--- Data supplied Enclosed Below ---
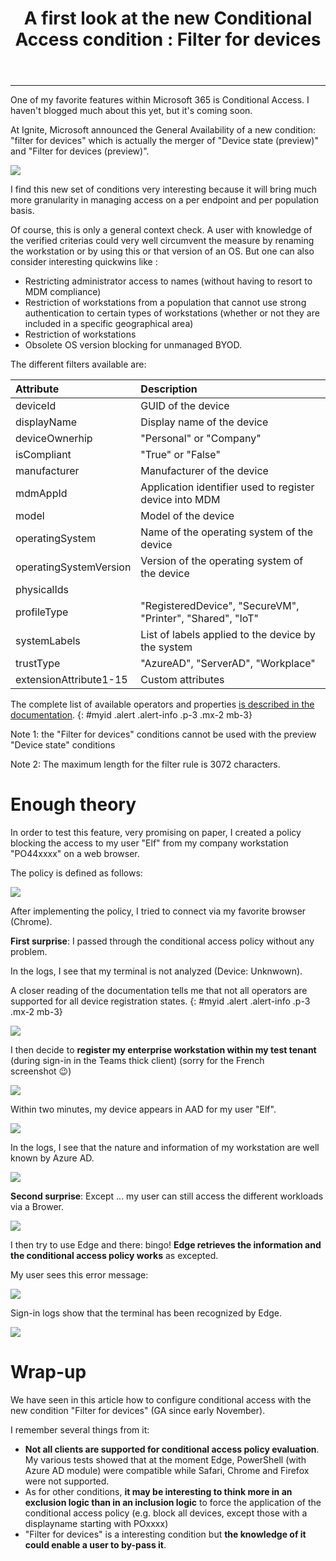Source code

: ﻿---
title: "A first look at the new Conditional Access condition : Filter for devices"
subtitle:
excerpt: Microsoft just released a new condition for Conditional Access policies to improve the control over the devices authorized to access the tenant.   
tags:
  - Azure AD
  - Conditional Access
  - Microsoft 365
  - Security
header_img : "./assets/img/posts/2021-11-10_Conditional-Access-filter-for-devices_1.png"
---

****

One of my favorite features within Microsoft 365 is Conditional Access. I haven't blogged much about this yet, but it's coming soon. 

At Ignite, Microsoft announced the General Availability of a new condition: "filter for devices" which is actually the merger of "Device state (preview)" and "Filter for devices (preview)". 

<img src="https://thijoubert.github.io/assets/img/posts/2021-11-10_Conditional-Access-filter-for-devices_1.png" >

I find this new set of conditions very interesting because it will bring much more granularity in managing access on a per endpoint and per population basis. 

Of course, this is only a general context check. A user with knowledge of the verified criterias could very well circumvent the measure by renaming the workstation or by using this or that version of an OS. But one can also consider interesting quickwins like : 
- Restricting administrator access to names (without having to resort to MDM compliance)
- Restriction of workstations from a population that cannot use strong authentication to certain types of workstations (whether or not they are included in a specific geographical area)
- Restriction of workstations 
- Obsolete OS version blocking for unmanaged BYOD. 

The different filters available are:  

|Attribute|Description|
| :- | :- |
|deviceId|GUID of the device|
|displayName|Display name of the device|
|deviceOwnerhip|"Personal" or "Company"|
|isCompliant|"True" or "False"|
|manufacturer|Manufacturer of the device|
|mdmAppId|Application identifier used to register device into MDM|
|model|Model of the device|
|operatingSystem|Name of the operating system of the device|
|operatingSystemVersion|Version of the operating system of the device|
|physicalIds||
|profileType|"RegisteredDevice", "SecureVM", "Printer", "Shared", "IoT" |
|systemLabels|List of labels applied to the device by the system|
|trustType|"AzureAD", "ServerAD", "Workplace" |
|extensionAttribute1-15|Custom attributes|

The complete list of available operators and properties [is described in the documentation](https://docs.microsoft.com/en-us/azure/active-directory/conditional-access/concept-condition-filters-for-devices#supported-operators-and-device-properties-for-filters).
{: #myid .alert .alert-info .p-3 .mx-2 mb-3}

Note 1: the "Filter for devices" conditions cannot be used with the preview "Device state" conditions

Note 2: The maximum length for the filter rule is 3072 characters.



# Enough theory 

In order to test this feature, very promising on paper, I created a policy blocking the access to my user "Elf" from my company workstation "PO44xxxx" on a web browser. 

The policy is defined as follows:

<img src="https://thijoubert.github.io/assets/img/posts/2021-11-10_Conditional-Access-filter-for-devices_2.png" >

After implementing the policy, I tried to connect via my favorite browser (Chrome).

**First surprise**: I passed through the conditional access policy without any problem.

In the logs, I see that my terminal is not analyzed (Device: Unknwown). 

A closer reading of the documentation tells me that not all operators are supported for all device registration states. 
{: #myid .alert .alert-info .p-3 .mx-2 mb-3}

<img src="https://thijoubert.github.io/assets/img/posts/2021-11-10_Conditional-Access-filter-for-devices_3.png" >

I then decide to **register my enterprise workstation within my test tenant** (during sign-in in the Teams thick client) (sorry for the French screenshot 😉)

<img src="https://thijoubert.github.io/assets/img/posts/2021-11-10_Conditional-Access-filter-for-devices_4.png" >

Within two minutes, my device appears in AAD for my user "Elf". 

<img src="https://thijoubert.github.io/assets/img/posts/2021-11-10_Conditional-Access-filter-for-devices_5.png" >

In the logs, I see that the nature and information of my workstation are well known by Azure AD. 

<img src="https://thijoubert.github.io/assets/img/posts/2021-11-10_Conditional-Access-filter-for-devices_6.png" >

**Second surprise**: Except ... my user can still access the different workloads via a Brower. 

<img src="https://thijoubert.github.io/assets/img/posts/2021-11-10_Conditional-Access-filter-for-devices_7.png" >

I then try to use Edge and there: bingo! **Edge retrieves the information and the conditional access policy works** as excepted. 

My user sees this error message: 

<img src="https://thijoubert.github.io/assets/img/posts/2021-11-10_Conditional-Access-filter-for-devices_8.png" >

Sign-in logs show that the terminal has been recognized by Edge.

<img src="https://thijoubert.github.io/assets/img/posts/2021-11-10_Conditional-Access-filter-for-devices_9.png" >



# Wrap-up

We have seen in this article how to configure conditional access with the new condition "Filter for devices" (GA since early November).

I remember several things from it: 
- **Not all clients are supported for conditional access policy evaluation**. My various tests showed that at the moment Edge, PowerShell (with Azure AD module) were compatible while Safari, Chrome and Firefox were not supported.  
- As for other conditions, **it may be interesting to think more in an exclusion logic than in an inclusion logic** to force the application of the conditional access policy (e.g. block all devices, except those with a displayname starting with POxxxx)
- "Filter for devices" is a interesting condition but **the knowledge of it could enable a user to by-pass it**.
--- End of Enclosed Data supplied ---
Report all lines of the data that include the word "system".

§ **Exercise answer**:
|operatingSystem|Name of the operating system of the device|
|operatingSystemVersion|Version of the operating system of the device|
|systemLabels|List of labels applied to the device by the system|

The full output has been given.